──────── Material for the task
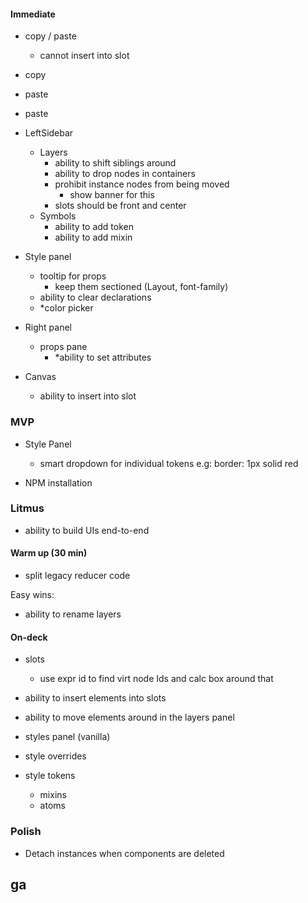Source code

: #### Immediate

- copy / paste

  - cannot insert into slot

- copy
- paste
- paste

- LeftSidebar

  - Layers
    - ability to shift siblings around
    - ability to drop nodes in containers
    - prohibit instance nodes from being moved
      - show banner for this
    - slots should be front and center
  - Symbols
    - ability to add token
    - ability to add mixin

- Style panel

  - tooltip for props
    - keep them sectioned (Layout, font-family)
  - ability to clear declarations
  - \*color picker

- Right panel

  - props pane
    - \*ability to set attributes

- Canvas
  - ability to insert into slot

### MVP

- Style Panel

  - smart dropdown for individual tokens e.g: border: 1px solid red

- NPM installation

### Litmus

- ability to build UIs end-to-end

#### Warm up (30 min)

- split legacy reducer code

Easy wins:

- ability to rename layers

#### On-deck

- slots

  - use expr id to find virt node Ids and calc box around that

- ability to insert elements into slots
- ability to move elements around in the layers panel
- styles panel (vanilla)
- style overrides
- style tokens

  - mixins
  - atoms

### Polish

- Detach instances when components are deleted

## ga
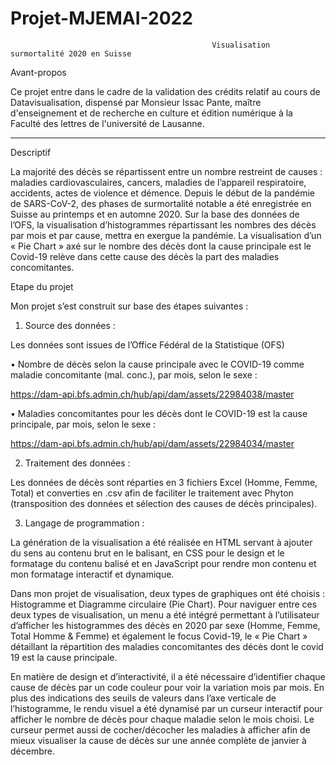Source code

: # Projet-MJEMAI-2022
                                                 Visualisation surmortalité 2020 en Suisse 

Avant-propos

Ce projet entre dans le cadre de la validation des crédits relatif au cours de Datavisualisation, dispensé par Monsieur Issac Pante, maître d'enseignement et de recherche en culture et édition numérique à la Faculté des lettres de l'université de Lausanne.
________________________________________
Descriptif

La majorité des décès se répartissent entre un nombre restreint de causes : maladies cardiovasculaires, cancers, maladies de l’appareil respiratoire, accidents, actes de violence et démence. Depuis le début de la pandémie de SARS-CoV-2, des phases de surmortalité notable a été enregistrée en Suisse au printemps et en automne 2020. 
Sur la base des données de l’OFS, la visualisation d’histogrammes répartissant les nombres des décès par mois et par cause, mettra en exergue la pandémie. La visualisation d’un « Pie Chart » axé sur le nombre des décès dont la cause principale est le Covid-19 relève dans cette cause des décès la part des maladies concomitantes. 

Etape du projet

Mon projet s’est construit sur base des étapes suivantes : 

1.	Source des données :

Les données sont issues de l’Office Fédéral de la Statistique (OFS) 

•	Nombre de décès selon la cause principale avec le COVID-19 comme maladie concomitante (mal. conc.), par mois, selon le sexe :

  https://dam-api.bfs.admin.ch/hub/api/dam/assets/22984038/master

•	Maladies concomitantes pour les décès dont le COVID-19 est la cause principale, par mois, selon le sexe :

  https://dam-api.bfs.admin.ch/hub/api/dam/assets/22984034/master

2.	Traitement des données :

Les données de décès sont réparties en 3 fichiers Excel (Homme, Femme, Total) et converties en .csv afin de faciliter le traitement avec Phyton (transposition des données et sélection des causes de décès principales).  

3.	Langage de programmation :

La génération de la visualisation a été réalisée en HTML servant à ajouter du sens au contenu brut en le balisant, en CSS pour le design et le formatage du contenu balisé et en JavaScript pour rendre mon contenu et mon formatage interactif et dynamique. 

Dans mon projet de visualisation, deux types de graphiques ont été choisis : Histogramme et Diagramme circulaire (Pie Chart). 
Pour naviguer entre ces deux types de visualisation, un menu a été intégré permettant à l’utilisateur d’afficher les histogrammes des décès en 2020 par sexe (Homme, Femme, Total Homme & Femme) et également le focus Covid-19, le « Pie Chart » détaillant la répartition des maladies concomitantes des décès dont le covid 19 est la cause principale. 

En matière de design et d’interactivité, il a été nécessaire d’identifier chaque cause de décès par un code couleur pour voir la variation mois par mois. En plus des indications des seuils de valeurs dans l’axe verticale de l’histogramme, le rendu visuel a été dynamisé par un curseur interactif pour afficher le nombre de décès pour chaque maladie selon le mois choisi. Le curseur permet aussi de cocher/décocher les maladies à afficher afin de mieux visualiser la cause de décès sur une année complète de janvier à décembre.
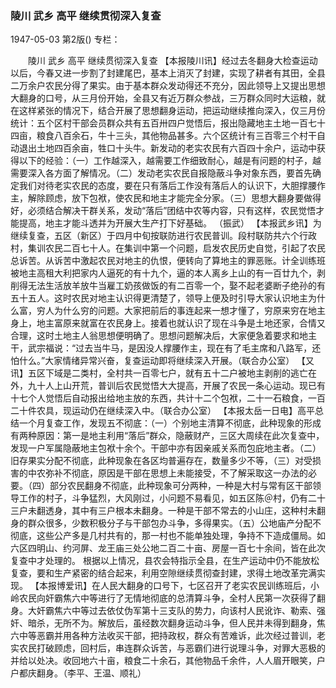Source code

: ### 陵川  武乡  高平  继续贯彻深入复查

1947-05-03
第2版()
专栏：

　　陵川  武乡  高平
    继续贯彻深入复查
    【本报陵川讯】经过去冬翻身大检查运动以后，今春又进一步割了封建尾巴，基本上消灭了封建，实现了耕者有其田，全县二万余户农民分得了果实。由于基本群众发动得还不充分，因此领导上又提出思想大翻身的口号，从三月份开始，全县又有近万群众参战，三万群众同时大运粮，就在这样紧张的情况下，结合开展了思想翻身运动，把运动继续推向深入，仅三月份统计：五个区村干部会员群众共有五百卅四户觉悟后，报出隐藏地主土地一百七十四亩，粮食八百余石，牛十三头，其他物品甚多。六个区统计有三百零三个村干自动退出土地四百余亩，牲口十头牛。新发动的老实农民有六百四十余户，运动中获得以下的经验：（一）工作越深入，越需要工作细致耐心，越是有问题的村子，越需要深入各方面了解情况。（二）发动老实农民自报隐蔽斗争对象东西，要首先确定我们对待老实农民的态度，要在只有落后工作没有落后人的认识下，大胆撑腰作主，解除顾虑，放下包袱，使农民和地主才能完全分家。（三）思想大翻身要做得好，必须结合解决干群关系，发动“落后”团结中农等内容，只有这样，农民觉悟才能提高，地主才能斗透并为开展大生产打下好基础。
              （振武）
    【本报武乡讯】为继续复查，五区（新区）于四月中旬按联防进行农民普训。段村联防共六个行政村，集训农民二百七十人。在集训中第一个问题，启发农民历史自觉，引起了农民总诉苦。从诉苦中激起农民对地主的仇恨，便转向了算地主的罪恶账。计全训练班被地主高租大利把家内人逼死的有十九个，逼的本人离乡上山的有一百廿九个，剥削得无法生活放羊放牛当雇工奶孩做饭的有二百零一个，娶不起老婆断子绝孙的有五十五人。这时农民对地主认识得更清楚了，领导上便及时引导大家认识地主为什么富，穷人为什么穷的问题。大家把前后的事连起来一想才懂了，穷原来穷在地主身上，地主富原来就富在农民身上。接着也就认识了现在斗争是土地还家，合情又合理，这时土地主人翁思想便明确了。思想问题解决后，大家便急着要求和地主干，武宗福说：“过去当牛马，是因没人撑腰作主，现在有了毛主席和八路军，还怕什么。”大家情绪异常兴奋，复查运动即将继续深入开展。（联合办公室）
    【又讯】五区下域是二类村，全村共一百零七户，就有五十二户被地主剥削的逃亡在外，九十人上山开荒，普训后农民觉悟大大提高，开展了农民一条心运动。现已有十七个人觉悟后自动报出给地主放的东西，共计十二个包袱，二十一石粮食，一百二十件农具，现运动仍在继续深入中。（联合办公室）
    【本报太岳一日电】高平总结一个月复查工作，发现五不彻底：（一）个别地主清算不彻底，此种现象的形成有两种原因：第一是地主利用“落后”群众，隐蔽财产，三区大周续在此次复查中，发现一户军属隐蔽地主包袱十余个。干部中亦有因亲戚关系而包庇地主者。（二）旧存果实分配不彻底，此种现象在各区均普遍存在，数量多少不等，（三）对受损害的中农弥补不彻底，原因是干部在思想上未能接受，不了解采取这一办法的必要。（四）部分农民翻身不彻底，此种现象可分两种，一种是大村与常有区干部领导工作的村子，斗争猛烈，大风刚过，小问题不易看见，如五区陈＠村，仍有二十三户未翻透身，其中有三户根本未翻身。一种是干部不常去的小山庄，这种村未翻身的群众很多，少数积极分子与干部包办斗争，多得果实。（五）公地庙产分配不彻底，这些公产多是几村共有的，那一村也不能单独处理，争持不下造成僵局。如六区四明山、约河屏、龙王庙三处公地二百二十亩、房屋一百七十余间，皆在此次复查中才处理的。
    根据以上情况，县农会特指示全县，在生产运动中仍不能放松复查，要和生产紧密的结合起来，利用空隙继续贯彻查封建，求得土地改革完满实现。
    【本报博爱讯】在人民大翻身的口号下，七区召开了老实农民训练班后，小岭农民向奸霸焦六中等进行了无情地彻底的总清算斗争，全村人民第一次获得了翻身。大奸霸焦六中等过去依仗伪军第十三支队的势力，向该村人民讹诈、勒索、强奸、暗杀，无所不为。解放后，虽经数次翻身运动斗争，但人民并未得到翻身，焦六中等恶霸并用各种方法收买干部，把持政权，群众有苦难诉，此次经过普训，老实农民打破顾虑，回村后，串连群众诉苦，与恶霸们进行说理斗争，对罪大恶极的并给以处决。收回地六十亩，粮食二十余石，其他物品千余件，人人眉开眼笑，户户都庆翻身。（李平、王温、顺礼）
────────────────
In the listing above, find the line with "- use expr id" and the line with "Avant-propos". Set down both and every line between them, minus the pictures.

  - use expr id to find virt node Ids and calc box around that

- ability to insert elements into slots
- ability to move elements around in the layers panel
- styles panel (vanilla)
- style overrides
- style tokens

  - mixins
  - atoms

### Polish

- Detach instances when components are deleted

## ga
Source code

: # Projet-MJEMAI-2022
                                                 Visualisation surmortalité 2020 en Suisse 

Avant-propos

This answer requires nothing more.